> **Exercise**
Produce a verbatim transcription of all records.

(Saved entries)
===============

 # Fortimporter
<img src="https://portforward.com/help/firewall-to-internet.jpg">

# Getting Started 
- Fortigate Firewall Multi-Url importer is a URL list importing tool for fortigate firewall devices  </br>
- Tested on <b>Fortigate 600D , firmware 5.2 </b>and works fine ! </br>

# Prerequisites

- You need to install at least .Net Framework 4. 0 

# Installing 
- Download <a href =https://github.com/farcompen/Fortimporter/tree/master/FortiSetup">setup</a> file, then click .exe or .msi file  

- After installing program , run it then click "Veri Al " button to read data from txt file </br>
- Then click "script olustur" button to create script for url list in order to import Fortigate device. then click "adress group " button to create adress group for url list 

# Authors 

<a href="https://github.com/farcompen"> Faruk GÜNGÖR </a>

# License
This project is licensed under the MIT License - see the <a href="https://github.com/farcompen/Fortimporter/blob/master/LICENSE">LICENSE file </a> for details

===============

> **Solution to this problem**
 # Fortimporter
<img src="https://portforward.com/help/firewall-to-internet.jpg">

# Getting Started 
- Fortigate Firewall Multi-Url importer is a URL list importing tool for fortigate firewall devices  </br>
- Tested on <b>Fortigate 600D , firmware 5.2 </b>and works fine ! </br>

# Prerequisites

- You need to install at least .Net Framework 4. 0 

# Installing 
- Download <a href =https://github.com/farcompen/Fortimporter/tree/master/FortiSetup">setup</a> file, then click .exe or .msi file  

- After installing program , run it then click "Veri Al " button to read data from txt file </br>
- Then click "script olustur" button to create script for url list in order to import Fortigate device. then click "adress group " button to create adress group for url list 

# Authors 

<a href="https://github.com/farcompen"> Faruk GÜNGÖR </a>

# License
This project is licensed under the MIT License - see the <a href="https://github.com/farcompen/Fortimporter/blob/master/LICENSE">LICENSE file </a> for details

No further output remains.